Research: Dyslexics have better picture-memory (updated)

Research Slide
(Researchers puzzled by results)

If you wanted to design a study to test the hypotheses that dyslexics tend to think in pictures rather than words, one way to do that would be to test them on their ability to remember pictures that they have seen. You might guess that picture-thinkers would tend to store and retrieve remembered images more readily than non-dyslexics. If there is a system in the brain for retrieval,a picture-thinker would be more likely to associate images with visual qualities such as size, shape, or color,  or an understanding of what the image depicts, rather than object names.

Comparative Accuracy

So I was delighted to see the recent publication of a study with the title Enhanced Recognition Memory … in Children with Developmental Dyslexia. Cool, I thought – researchers who are focused on studying a dyslexic gift. 

I was even happier, when I read the study, to see that the results were exactly as I had anticipated. The researchers compared the performance of  group of 11-year-old dyslexic children with a group non-dyslexic children on tests of how well they remembered line drawings 10 minutes and 24 hours after first being shown the pictures. As I would anticipate, the dyslexic children performed significantly better on those tests of visual memory.

The results are quite clear. Dyslexic children are marginally faster at distinguishing whether drawings depict real vs. imaginary objects, and much better at remembering whether they have seen a picture before.

But apparently that was not the result the researchers expected to see. They had hypothesized that both groups of children would perform about the same.

Why? Because they thought they were studying declarative memory (memory of factual knowledge and personally experienced events), not picture-thinking. I suppose they used pictures in their memory test simply because they could not expect children with known reading difficulties to remember words.

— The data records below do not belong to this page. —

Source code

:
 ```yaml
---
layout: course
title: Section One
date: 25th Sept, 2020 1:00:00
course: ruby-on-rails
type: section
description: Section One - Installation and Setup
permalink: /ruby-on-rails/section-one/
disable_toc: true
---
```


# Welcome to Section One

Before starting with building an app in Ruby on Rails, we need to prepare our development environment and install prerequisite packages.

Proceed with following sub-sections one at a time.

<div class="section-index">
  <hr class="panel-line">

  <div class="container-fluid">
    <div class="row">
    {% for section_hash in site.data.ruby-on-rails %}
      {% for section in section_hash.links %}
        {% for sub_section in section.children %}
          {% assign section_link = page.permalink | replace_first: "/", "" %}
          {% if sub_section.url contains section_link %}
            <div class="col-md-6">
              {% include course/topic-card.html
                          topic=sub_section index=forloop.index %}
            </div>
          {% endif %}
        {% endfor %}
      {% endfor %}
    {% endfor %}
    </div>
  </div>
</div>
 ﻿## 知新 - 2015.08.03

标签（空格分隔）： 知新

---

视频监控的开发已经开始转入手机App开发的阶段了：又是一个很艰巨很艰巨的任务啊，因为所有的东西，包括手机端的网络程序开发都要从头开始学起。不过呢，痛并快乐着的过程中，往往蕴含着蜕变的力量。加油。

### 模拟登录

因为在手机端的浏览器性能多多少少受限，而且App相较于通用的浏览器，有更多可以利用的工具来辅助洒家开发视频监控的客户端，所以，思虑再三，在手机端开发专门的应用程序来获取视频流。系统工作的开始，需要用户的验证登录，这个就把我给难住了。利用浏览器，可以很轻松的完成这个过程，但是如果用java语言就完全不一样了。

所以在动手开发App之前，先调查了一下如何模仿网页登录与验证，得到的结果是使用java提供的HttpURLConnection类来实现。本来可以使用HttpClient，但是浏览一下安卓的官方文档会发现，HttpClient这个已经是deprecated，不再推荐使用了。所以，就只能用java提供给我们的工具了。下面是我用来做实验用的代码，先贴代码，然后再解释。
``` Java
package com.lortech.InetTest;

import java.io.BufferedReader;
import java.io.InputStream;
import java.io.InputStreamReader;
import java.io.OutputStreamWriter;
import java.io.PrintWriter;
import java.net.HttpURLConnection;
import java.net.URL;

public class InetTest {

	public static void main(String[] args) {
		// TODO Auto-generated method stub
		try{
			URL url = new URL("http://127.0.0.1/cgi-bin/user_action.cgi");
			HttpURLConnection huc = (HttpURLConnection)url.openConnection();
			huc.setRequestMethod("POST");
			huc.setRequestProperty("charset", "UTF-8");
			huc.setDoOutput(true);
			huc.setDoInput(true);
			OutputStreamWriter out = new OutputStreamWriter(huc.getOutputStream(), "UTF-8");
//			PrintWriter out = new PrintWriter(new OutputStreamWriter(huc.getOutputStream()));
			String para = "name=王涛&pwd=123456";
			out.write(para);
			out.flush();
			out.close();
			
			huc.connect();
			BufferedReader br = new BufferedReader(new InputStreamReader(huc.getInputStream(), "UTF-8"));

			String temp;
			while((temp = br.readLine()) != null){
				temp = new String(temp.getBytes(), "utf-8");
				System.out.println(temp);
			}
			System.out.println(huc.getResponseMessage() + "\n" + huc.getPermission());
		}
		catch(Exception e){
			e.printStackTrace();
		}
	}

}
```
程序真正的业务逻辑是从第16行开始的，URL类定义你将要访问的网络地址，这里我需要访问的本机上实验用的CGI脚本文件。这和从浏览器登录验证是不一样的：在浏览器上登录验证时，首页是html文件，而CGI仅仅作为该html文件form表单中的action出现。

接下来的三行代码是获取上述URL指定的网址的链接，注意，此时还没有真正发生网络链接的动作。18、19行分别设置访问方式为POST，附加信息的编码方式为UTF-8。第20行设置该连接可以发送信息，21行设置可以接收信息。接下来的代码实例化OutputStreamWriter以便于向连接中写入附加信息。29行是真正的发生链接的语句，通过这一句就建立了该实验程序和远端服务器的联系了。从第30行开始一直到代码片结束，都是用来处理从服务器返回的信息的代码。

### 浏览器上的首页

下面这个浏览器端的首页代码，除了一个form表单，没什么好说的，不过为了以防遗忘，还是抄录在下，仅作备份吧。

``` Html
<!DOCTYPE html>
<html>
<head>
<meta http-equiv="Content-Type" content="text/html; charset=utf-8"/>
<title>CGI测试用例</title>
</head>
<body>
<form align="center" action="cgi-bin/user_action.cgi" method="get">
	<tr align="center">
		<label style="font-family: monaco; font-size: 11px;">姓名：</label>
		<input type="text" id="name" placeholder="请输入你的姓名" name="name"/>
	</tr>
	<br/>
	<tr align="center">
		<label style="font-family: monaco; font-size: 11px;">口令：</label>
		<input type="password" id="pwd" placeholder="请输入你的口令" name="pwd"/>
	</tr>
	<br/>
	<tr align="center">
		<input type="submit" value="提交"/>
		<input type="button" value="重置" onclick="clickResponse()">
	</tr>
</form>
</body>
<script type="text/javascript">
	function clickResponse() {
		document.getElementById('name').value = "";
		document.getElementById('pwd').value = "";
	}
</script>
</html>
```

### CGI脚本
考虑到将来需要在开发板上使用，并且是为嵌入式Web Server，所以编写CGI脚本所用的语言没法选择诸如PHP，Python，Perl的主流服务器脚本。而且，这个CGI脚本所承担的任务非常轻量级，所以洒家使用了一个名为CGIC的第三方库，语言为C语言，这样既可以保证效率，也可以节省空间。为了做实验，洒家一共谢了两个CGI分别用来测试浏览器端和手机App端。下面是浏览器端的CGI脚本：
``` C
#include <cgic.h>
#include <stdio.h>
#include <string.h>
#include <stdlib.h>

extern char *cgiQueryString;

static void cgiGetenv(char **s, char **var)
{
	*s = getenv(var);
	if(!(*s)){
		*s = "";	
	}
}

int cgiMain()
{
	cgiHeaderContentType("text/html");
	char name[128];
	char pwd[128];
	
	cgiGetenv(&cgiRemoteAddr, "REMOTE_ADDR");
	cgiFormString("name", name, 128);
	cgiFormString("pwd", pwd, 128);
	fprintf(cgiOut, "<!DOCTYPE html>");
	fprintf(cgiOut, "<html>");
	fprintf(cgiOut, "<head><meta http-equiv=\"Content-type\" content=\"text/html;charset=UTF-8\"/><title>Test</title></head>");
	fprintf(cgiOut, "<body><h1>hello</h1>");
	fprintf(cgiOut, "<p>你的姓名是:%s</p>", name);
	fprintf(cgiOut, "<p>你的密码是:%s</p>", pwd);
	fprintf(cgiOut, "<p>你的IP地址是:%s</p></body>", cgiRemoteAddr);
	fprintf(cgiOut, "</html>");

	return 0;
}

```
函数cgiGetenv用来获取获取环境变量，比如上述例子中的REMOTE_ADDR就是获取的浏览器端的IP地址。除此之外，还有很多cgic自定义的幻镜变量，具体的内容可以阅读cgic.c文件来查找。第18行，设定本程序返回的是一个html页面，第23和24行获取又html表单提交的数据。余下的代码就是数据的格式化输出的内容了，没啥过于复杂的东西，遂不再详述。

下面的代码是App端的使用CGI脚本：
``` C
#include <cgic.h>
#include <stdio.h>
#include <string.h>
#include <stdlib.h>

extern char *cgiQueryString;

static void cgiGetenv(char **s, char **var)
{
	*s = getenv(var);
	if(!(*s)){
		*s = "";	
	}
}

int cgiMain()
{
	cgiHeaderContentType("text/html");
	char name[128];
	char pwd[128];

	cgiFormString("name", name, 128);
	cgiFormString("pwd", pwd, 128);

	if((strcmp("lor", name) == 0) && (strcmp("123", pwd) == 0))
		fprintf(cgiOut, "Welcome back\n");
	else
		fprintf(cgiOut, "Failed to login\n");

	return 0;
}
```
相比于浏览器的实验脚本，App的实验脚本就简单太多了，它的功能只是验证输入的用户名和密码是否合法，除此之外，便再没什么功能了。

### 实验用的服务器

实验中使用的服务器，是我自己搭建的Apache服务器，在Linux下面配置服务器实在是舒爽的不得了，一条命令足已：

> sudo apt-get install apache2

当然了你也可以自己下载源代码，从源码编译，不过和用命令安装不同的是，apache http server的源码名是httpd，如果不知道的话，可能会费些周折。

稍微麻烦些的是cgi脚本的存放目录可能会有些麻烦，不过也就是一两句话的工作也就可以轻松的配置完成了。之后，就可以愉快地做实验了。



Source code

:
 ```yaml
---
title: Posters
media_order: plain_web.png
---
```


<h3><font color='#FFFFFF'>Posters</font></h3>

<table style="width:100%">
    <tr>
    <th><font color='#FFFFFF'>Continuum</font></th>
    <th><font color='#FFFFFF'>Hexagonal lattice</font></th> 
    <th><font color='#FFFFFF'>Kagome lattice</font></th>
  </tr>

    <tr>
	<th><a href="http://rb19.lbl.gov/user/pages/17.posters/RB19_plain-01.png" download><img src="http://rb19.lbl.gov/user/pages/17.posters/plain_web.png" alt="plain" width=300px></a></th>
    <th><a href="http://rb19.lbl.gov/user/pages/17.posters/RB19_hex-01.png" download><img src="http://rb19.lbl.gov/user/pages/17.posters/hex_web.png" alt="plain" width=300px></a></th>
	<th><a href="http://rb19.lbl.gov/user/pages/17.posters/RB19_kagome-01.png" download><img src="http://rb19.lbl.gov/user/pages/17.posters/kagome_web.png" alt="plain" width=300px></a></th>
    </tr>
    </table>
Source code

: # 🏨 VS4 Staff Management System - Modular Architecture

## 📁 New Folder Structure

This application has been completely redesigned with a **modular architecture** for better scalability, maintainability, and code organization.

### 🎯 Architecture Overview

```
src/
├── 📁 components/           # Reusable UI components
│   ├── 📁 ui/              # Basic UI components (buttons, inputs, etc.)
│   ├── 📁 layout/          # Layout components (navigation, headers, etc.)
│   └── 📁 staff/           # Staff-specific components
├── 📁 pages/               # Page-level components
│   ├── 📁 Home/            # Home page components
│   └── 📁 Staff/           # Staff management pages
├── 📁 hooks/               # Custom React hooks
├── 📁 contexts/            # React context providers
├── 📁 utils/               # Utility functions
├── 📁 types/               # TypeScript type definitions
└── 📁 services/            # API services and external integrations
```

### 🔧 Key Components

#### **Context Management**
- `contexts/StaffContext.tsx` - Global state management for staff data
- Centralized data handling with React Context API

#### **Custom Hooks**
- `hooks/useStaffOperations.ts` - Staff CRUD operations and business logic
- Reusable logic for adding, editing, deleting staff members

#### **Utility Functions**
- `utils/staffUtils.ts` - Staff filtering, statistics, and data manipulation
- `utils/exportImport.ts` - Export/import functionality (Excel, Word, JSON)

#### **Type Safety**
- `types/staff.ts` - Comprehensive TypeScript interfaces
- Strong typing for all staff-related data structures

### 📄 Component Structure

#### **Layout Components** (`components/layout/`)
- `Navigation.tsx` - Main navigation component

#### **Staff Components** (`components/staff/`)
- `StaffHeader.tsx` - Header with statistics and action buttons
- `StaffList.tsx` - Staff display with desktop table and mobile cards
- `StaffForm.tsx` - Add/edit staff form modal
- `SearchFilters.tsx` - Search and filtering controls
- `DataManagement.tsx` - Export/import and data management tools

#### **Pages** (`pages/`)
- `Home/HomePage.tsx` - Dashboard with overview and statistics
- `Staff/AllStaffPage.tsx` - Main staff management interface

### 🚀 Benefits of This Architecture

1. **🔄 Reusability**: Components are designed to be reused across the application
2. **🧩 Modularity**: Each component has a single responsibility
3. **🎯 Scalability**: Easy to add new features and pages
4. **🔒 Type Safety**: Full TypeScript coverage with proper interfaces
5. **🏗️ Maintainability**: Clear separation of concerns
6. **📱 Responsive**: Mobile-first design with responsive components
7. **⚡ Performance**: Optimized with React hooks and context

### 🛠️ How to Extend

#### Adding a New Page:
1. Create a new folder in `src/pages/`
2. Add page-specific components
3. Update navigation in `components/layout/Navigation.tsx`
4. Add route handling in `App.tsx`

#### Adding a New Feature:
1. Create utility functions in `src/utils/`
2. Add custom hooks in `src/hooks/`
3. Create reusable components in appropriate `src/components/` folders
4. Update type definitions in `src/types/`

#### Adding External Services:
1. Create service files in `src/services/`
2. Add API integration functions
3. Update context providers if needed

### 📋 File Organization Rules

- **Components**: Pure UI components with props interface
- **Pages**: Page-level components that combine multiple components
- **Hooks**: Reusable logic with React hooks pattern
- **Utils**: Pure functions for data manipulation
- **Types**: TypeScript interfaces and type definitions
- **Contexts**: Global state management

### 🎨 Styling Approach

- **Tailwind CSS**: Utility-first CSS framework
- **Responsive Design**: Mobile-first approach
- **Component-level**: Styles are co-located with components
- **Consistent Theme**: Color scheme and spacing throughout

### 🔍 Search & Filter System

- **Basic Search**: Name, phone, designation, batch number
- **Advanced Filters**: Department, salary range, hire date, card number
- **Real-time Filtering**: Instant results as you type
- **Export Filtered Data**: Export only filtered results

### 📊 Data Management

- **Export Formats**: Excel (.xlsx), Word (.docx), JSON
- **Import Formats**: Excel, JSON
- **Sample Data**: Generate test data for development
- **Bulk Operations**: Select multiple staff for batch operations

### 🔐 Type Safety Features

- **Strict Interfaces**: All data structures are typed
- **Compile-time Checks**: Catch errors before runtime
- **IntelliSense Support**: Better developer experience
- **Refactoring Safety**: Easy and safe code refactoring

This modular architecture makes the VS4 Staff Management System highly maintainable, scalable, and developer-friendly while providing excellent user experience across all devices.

Here’s how they explained their goals:

The aim of the present study was to investigate a previously untested aspect of declarative memory in children with DD [developmental dyslexia], namely recognition memory after incidental encoding. Based on previous evidence indicating that declarative memory impairments in DD may be related to less efficient encoding strategies  and/or problems with free recall, we predicted that the present paradigm would yield intact performance in the DD group.

In other words, they wanted to test memory in dyslexic children without needing to rely on the ability to remember or recall words.  So they expected that once they eliminated word-memory from the experimental setting, dyslexics would perform about the same as other children.

So they were puzzled when it turned out that the dyslexic children were so much better at remembering the pictures.  That led them to propose three different, rather convoluted, reasons for the disparity in ability:

Researcher suggestion #1: Maybe dyslexic children are better at making up new labels in their brains for things they see, to compensate for their “lexical retrieval deficits.”  Then when they see the objects again, they have their new labels available to jar their memory.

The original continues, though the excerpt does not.